### What is needed
For each line in the data that includes "decreases", make a copy.

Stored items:
******
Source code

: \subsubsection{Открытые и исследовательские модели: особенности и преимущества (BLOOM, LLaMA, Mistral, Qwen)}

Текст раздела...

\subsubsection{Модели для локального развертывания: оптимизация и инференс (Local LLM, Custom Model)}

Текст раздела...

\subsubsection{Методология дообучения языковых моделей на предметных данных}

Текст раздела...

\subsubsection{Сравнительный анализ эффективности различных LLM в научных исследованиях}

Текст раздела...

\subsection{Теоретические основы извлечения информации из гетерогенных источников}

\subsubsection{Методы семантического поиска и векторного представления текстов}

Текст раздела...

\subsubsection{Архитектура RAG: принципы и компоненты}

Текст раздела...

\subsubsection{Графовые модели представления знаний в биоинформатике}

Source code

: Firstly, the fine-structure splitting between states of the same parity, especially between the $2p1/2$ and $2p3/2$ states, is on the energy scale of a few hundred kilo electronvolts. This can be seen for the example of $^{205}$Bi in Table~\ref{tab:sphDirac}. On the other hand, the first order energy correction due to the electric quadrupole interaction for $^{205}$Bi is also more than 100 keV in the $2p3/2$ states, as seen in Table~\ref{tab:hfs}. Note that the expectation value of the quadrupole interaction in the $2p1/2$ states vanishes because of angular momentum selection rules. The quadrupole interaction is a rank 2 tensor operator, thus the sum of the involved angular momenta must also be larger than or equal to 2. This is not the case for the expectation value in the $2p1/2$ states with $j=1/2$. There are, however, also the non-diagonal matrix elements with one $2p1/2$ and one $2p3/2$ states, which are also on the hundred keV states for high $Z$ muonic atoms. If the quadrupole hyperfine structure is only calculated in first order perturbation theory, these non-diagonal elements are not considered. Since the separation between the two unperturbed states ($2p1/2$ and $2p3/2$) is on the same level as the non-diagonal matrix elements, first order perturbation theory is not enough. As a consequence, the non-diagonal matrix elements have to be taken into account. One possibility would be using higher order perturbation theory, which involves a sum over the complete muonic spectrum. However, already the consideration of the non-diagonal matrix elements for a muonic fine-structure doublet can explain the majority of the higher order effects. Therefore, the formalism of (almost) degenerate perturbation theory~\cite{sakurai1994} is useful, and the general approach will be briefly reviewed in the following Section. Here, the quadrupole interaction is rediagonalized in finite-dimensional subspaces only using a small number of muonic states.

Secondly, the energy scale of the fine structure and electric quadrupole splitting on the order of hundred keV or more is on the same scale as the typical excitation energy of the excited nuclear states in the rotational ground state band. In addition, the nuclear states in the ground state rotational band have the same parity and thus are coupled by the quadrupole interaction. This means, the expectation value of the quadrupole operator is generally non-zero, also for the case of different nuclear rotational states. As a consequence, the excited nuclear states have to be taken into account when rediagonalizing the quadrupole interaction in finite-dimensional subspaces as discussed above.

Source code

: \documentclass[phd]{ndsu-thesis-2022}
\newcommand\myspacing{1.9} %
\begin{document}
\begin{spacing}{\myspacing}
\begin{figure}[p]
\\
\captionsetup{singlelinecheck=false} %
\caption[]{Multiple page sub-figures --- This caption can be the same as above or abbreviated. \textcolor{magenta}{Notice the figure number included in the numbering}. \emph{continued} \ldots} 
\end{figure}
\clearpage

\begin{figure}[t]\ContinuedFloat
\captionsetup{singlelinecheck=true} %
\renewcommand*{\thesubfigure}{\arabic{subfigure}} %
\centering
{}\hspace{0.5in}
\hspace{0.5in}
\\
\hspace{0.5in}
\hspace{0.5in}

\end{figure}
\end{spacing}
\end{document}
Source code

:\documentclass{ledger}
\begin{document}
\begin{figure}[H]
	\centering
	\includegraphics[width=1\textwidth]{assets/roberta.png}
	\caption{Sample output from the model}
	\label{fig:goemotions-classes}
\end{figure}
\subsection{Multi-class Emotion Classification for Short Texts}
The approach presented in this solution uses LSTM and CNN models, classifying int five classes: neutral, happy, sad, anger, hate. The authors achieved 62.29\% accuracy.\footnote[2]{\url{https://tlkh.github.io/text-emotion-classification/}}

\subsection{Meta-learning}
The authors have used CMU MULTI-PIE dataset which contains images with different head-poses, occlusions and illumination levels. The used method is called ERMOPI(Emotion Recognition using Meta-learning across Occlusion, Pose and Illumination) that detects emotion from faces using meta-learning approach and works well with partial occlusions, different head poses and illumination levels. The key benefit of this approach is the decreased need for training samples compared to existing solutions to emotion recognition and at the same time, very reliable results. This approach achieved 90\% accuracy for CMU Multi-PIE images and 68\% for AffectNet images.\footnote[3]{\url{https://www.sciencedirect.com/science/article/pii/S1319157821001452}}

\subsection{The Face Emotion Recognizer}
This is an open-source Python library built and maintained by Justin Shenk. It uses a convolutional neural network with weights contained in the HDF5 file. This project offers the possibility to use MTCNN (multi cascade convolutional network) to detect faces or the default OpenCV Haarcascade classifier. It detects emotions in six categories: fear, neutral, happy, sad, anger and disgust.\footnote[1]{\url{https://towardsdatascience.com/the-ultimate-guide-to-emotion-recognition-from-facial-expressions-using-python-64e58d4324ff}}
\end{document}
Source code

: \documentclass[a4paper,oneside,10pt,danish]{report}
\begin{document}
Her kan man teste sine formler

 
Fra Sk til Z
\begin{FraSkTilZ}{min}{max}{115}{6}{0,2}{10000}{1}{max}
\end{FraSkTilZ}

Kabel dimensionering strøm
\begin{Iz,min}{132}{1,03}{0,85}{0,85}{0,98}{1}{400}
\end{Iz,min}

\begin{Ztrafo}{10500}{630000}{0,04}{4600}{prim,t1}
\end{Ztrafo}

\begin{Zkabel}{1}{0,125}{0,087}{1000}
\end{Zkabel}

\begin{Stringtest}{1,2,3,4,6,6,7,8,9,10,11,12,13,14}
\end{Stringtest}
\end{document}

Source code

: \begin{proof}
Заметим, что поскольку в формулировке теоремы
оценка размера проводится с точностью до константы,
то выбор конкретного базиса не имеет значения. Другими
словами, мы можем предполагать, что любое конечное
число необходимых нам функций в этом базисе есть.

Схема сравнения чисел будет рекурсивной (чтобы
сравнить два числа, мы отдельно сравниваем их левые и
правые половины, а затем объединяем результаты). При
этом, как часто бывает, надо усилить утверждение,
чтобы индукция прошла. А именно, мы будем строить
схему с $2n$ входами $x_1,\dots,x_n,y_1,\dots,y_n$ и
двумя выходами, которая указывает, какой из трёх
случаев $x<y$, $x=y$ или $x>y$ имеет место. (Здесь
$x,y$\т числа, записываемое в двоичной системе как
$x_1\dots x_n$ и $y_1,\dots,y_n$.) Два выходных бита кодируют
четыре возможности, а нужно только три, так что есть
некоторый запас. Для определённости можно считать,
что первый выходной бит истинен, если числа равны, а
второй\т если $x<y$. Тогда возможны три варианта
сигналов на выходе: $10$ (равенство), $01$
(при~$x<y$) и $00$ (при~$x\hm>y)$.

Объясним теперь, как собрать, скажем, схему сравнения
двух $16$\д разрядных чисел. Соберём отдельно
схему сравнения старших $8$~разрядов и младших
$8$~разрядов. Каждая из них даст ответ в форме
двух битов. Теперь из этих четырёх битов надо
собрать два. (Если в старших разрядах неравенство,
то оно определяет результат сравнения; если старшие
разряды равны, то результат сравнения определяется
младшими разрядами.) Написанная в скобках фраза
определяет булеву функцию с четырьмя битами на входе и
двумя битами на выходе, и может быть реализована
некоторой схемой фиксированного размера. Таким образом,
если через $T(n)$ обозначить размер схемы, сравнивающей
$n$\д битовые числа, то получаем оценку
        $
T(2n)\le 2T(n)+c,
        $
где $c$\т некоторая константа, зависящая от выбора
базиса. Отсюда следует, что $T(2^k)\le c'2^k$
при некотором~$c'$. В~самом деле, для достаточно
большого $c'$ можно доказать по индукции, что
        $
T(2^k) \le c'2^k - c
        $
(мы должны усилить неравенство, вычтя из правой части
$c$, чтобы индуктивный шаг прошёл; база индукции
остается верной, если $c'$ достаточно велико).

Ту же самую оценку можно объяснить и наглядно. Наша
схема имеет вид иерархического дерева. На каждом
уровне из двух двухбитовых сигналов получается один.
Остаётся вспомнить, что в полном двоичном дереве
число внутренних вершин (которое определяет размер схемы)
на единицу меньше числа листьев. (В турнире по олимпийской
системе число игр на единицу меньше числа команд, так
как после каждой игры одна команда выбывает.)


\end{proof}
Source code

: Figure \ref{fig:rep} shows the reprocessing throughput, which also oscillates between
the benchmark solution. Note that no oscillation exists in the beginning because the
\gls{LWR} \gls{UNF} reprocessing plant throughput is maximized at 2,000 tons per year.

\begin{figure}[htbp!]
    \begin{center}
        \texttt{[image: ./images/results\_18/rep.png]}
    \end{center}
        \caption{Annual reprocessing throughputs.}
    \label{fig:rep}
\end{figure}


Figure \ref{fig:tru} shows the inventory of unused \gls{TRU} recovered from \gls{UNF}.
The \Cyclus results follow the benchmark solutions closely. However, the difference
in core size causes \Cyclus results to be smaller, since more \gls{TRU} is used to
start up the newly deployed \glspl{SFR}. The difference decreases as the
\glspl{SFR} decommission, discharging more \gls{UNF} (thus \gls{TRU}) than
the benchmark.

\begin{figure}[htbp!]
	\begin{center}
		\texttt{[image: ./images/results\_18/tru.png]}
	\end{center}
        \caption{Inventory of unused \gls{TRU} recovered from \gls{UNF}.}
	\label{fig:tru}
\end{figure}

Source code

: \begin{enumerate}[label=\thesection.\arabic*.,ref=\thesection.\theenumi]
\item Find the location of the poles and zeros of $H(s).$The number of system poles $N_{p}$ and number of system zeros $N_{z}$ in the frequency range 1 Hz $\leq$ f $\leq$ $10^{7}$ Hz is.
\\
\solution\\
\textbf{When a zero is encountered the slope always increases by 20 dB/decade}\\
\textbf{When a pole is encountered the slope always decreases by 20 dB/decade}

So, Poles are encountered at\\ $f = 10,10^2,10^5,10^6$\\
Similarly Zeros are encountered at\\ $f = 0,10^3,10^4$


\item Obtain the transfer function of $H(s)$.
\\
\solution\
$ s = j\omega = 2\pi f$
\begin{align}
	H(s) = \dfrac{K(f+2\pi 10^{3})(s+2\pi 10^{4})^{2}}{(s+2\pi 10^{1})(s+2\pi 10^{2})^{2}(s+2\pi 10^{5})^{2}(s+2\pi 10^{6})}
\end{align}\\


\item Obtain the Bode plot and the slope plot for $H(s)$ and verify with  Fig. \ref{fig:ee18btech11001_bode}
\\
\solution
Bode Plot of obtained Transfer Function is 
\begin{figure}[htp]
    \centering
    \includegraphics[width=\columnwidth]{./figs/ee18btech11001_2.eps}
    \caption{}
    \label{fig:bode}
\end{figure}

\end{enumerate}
******
### Completed exercise
start up the newly deployed \glspl{SFR}. The difference decreases as the
\textbf{When a pole is encountered the slope always decreases by 20 dB/decade}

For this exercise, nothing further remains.